Вена. 11 сентября
Пансион мадам Кортус
Вдарившись мордой об широкую грудь прародины, я не устоял. Неделю пил, потом влюбился. Влюбившая меня метиска свалила в Рим со своими сомнительными кровями, а я обратно сел за роман.
А вышло вот что. Долго сомневался, писать ли тебе вообще, поскольку, как я поимел случай убедиться, ГБ не одиноко в своей любознательности, но потом плюнул. Объяснить-то надо, а переписывать первую часть письма согласно требованиям военной цензуры я не в состоянии. Ты за мои высказывания не отвечаешь, а за себя я отвечу.

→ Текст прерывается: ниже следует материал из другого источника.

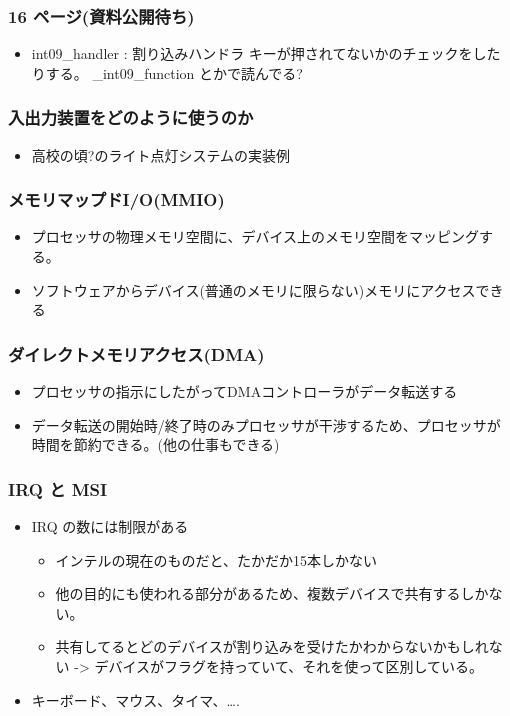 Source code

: \documentclass{jsarticle}
\begin{document}
\subsubsection{16 ページ(資料公開待ち)}

\begin{itemize}
\item
  int09\_handler : 割り込みハンドラ
  キーが押されてないかのチェックをしたりする。 \_int09\_function
  とかで読んでる?
\end{itemize}
\subsubsection{入出力装置をどのように使うのか}

\begin{itemize}
\item
  高校の頃?のライト点灯システムの実装例
\end{itemize}
\subsubsection{メモリマップドI/O(MMIO)}

\begin{itemize}
\item
  プロセッサの物理メモリ空間に、デバイス上のメモリ空間をマッピングする。
\item
  ソフトウェアからデバイス(普通のメモリに限らない)メモリにアクセスできる
\end{itemize}
\subsubsection{ダイレクトメモリアクセス(DMA)}

\begin{itemize}
\item
  プロセッサの指示にしたがってDMAコントローラがデータ転送する
\item
  データ転送の開始時/終了時のみプロセッサが干渉するため、プロセッサが時間を節約できる。(他の仕事もできる)
\end{itemize}
\subsubsection{IRQ と MSI}

\begin{itemize}
\item
  IRQ の数には制限がある
  \begin{itemize}
  \item
    インテルの現在のものだと、たかだか15本しかない
  \item
    他の目的にも使われる部分があるため、複数デバイスで共有するしかない。
  \item
    共有してるとどのデバイスが割り込みを受けたかわからないかもしれない
    -\textgreater{}
    デバイスがフラグを持っていて、それを使って区別している。
  \end{itemize}
\item
  キーボード、マウス、タイマ、\ldots{}.
\end{itemize}
\end{document}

Так отвечу, что одним государством меньше будет.
Как явствует из заявления, они перерыли всё до строчки, и помимо текстов, которые, ежу ясно, принадлежат не одному автору, я лишь редактировал сборники, но как ты понимаешь, никого за… не тянул, они надыбали переписку с Союзом писателей по поводу издания коллективного сборника[72]. Охапкин (говорил ли я тебе?) входил в редколлегию, но по зрелом размышлении «вовремя» вышел. Я пообещал набить ему морду, остались мы с Кривулиным, Пазухиным, Борей Ивановым и Ю. Вознесенской расхлебывать эту кашу. Олег же пошел на поклон к Холопову[73] и написал мне весьма идиотское письмо с требованием ничего его на Западе не публиковать (а антология там уже полтора года лежит). Натурально, я взял это письмо вместе с архивом, дабы показать Олеговым западным благодетелям, Сюзанне в частности, что он за человек.

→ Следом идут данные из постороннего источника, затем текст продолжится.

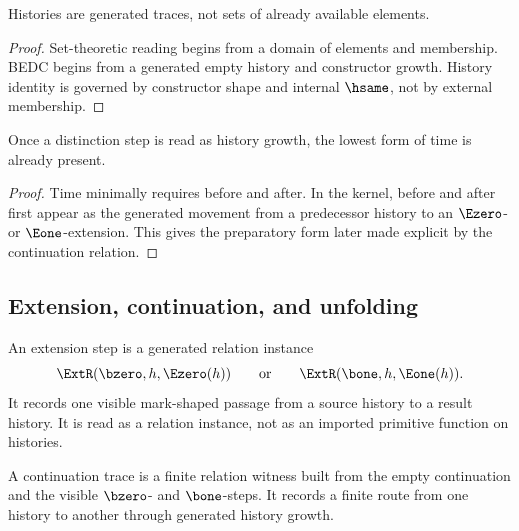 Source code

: \begin{corollary}
\label{cor:philosophy-histories-are-not-sets}
Histories are generated traces, not sets of already available elements.
\end{corollary}
\begin{proof}
Set-theoretic reading begins from a domain of elements and membership.
BEDC begins from a generated empty history and constructor growth.
History identity is governed by constructor shape and internal
\(\hsame\), not by external membership.
\end{proof}

\begin{corollary}
\label{cor:philosophy-lowest-form-time-history-growth}
Once a distinction step is read as history growth, the lowest form of
time is already present.
\end{corollary}
\begin{proof}
Time minimally requires before and after. In the kernel, before and
after first appear as the generated movement from a predecessor history
to an \(\Ezero\)- or \(\Eone\)-extension. This gives the preparatory
form later made explicit by the continuation relation.
\end{proof}

\subsection{Extension, continuation, and unfolding}
\label{subsec:extension-continuation-unfolding}

\begin{definition}
\label{def:philosophy-extension-step}
An extension step is a generated relation instance
$$
\ExtR(\bzero,h,\Ezero(h))
\qquad\text{or}\qquad
\ExtR(\bone,h,\Eone(h)).
$$
It records one visible mark-shaped passage from a source history to a
result history. It is read as a relation instance, not as an imported
primitive function on histories.
\end{definition}

\begin{definition}
\label{def:philosophy-continuation-trace}
A continuation trace is a finite relation witness built from the empty
continuation and the visible $\bzero$- and $\bone$-steps. It records a
finite route from one history to another through generated history
growth.
\end{definition}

28-го я сам явился в израильское посольство справиться насчет материалов. Меня вежливо продержали полтора часа в пустой приемной, после чего предъявили это письмо. Я взорвался, наговорил им массу приятных вещей, но они же дипломаты, бровью не повели, а вот я запил.

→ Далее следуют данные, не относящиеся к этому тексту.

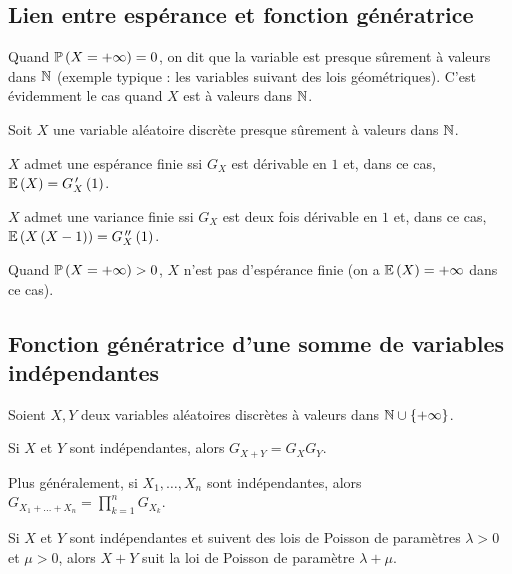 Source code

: \subsection{Lien entre espérance et fonction génératrice}

Quand \(\mathbb{P}\left(X=+\infty\right)=0\), on dit que la variable est presque sûrement à valeurs dans \(\mathbb{N}\) (exemple typique : les variables suivant des lois géométriques). C'est évidemment le cas quand \(X\) est à valeurs dans \(\mathbb{N}\).

\begin{theo}
Soit \(X\) une variable aléatoire discrète presque sûrement à valeurs dans \(\mathbb{N}\).

\(X\) admet une espérance finie ssi \(G_X\) est dérivable en \(1\) et, dans ce cas, \(\operatorname{\mathbb{E}}\left(X\right)=G_X^{\,\prime}\left(1\right)\).

\(X\) admet une variance finie ssi \(G_X\) est deux fois dérivable en \(1\) et, dans ce cas, \(\operatorname{\mathbb{E}}\left(X\left(X-1\right)\right)=G_X^{\,\prime\prime}\left(1\right)\).
\end{theo}

Quand \(\mathbb{P}\left(X=+\infty\right)>0\), \(X\) n'est pas d'espérance finie (on a \(\operatorname{\mathbb{E}}\left(X\right)=+\infty\) dans ce cas).

\subsection{Fonction génératrice d'une somme de variables indépendantes}

\begin{prop}
Soient \(X,Y\) deux variables aléatoires discrètes à valeurs dans \(\mathbb{N}\cup\left\lbrace+\infty\right\rbrace\).

Si \(X\) et \(Y\) sont indépendantes, alors \(G_{X+Y}=G_XG_Y\).
\end{prop}

Plus généralement, si \(X_1,\dots,X_n\) sont indépendantes, alors \(G_{X_1+\dots+X_n}=\prod_{k=1}^nG_{X_k}\).

\begin{ex}
Si \(X\) et \(Y\) sont indépendantes et suivent des lois de Poisson de paramètres \(\lambda>0\) et \(\mu>0\), alors \(X+Y\) suit la loi de Poisson de paramètre \(\lambda+\mu\).
\end{ex}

После чего я позвонил Мишке, пожаловался ему, он вычислил Володю Максимова, и тот известил Агурского. А я лег в прострации на диване и начал пространно объяснять, что и с кем я сделаю. Прибавилось и еще: меня выгнали из еврейского отеля и перевели в русский. Набезобразничали мои еврейские друзья, написали дурацкие стихи на кухне, редкостно безграмотные. Обвинили, натурально, в этом русского поэта. Скандал разгорелся из-за куриных костей для еврейского пинчера и русской борзой. Победили хозяева пинчера, поскольку я отродясь на кухне не был. Русско-еврейские проблемы обретают здесь обратную окраску. Достается на этот раз русским. А каким, неважно. В результате я ничего не сделал, лежу теперь у мадам Кортус, хорошо, тут кухни и вообще нет, четыре дня уже, но никого не видел, правда, и телефона нет, и мне теперь вся Европа и Америка не могут дозвониться. Телефон в комнате двух подруг, они никого не зовут. Пишу уже третью часть романа. Перевалило за 4 печатных листа, роман приобретает ярко анти… окраску.
С Россией меня блокировали наглухо. Ни одно письмо ни в одну сторону еще не дошло. Телефон они не глушат, поскольку сами слушают (правда, и письма ведь тоже читают), теперь <он> для меня недостижим. Документов никаких получить я не могу, поскольку вместе с архивом у меня зажали и всякие свидетельства о рождении (но их я отправлял отдельно – официально, и поэтому не вздрагиваю). А меня приглашают: в Швейцарию, в Боден (несколько лекций), в Париж, в Гренобль (по вопросам публикации), и мне еще надо в Рим, где моя любовь. Оплачивают дороги и прочее. То же и в Штатах. Приглашен для разовых лекций в Йель, Вашингтон, Мичиган, а пока сижу на 45 вшиллингов в день и еще швыряют меня из пансиона в пансион. Пансионизм мне претит во всех видах, это во мне испанская кровь говорит.
В общем, Эстер, впечатление такое, что они боятся моего архива (мало ли…) и пока не боятся меня. А зря. Следовало бы наоборот. Я ведь им ничем не обязан, поскольку приглашение у меня было во Францию, и через Израиль я ехал не по доброй воле. Можно, в конце концов, драться и на четыре фронта – мне не привыкать. Не люблю только разочаровываться в союзниках.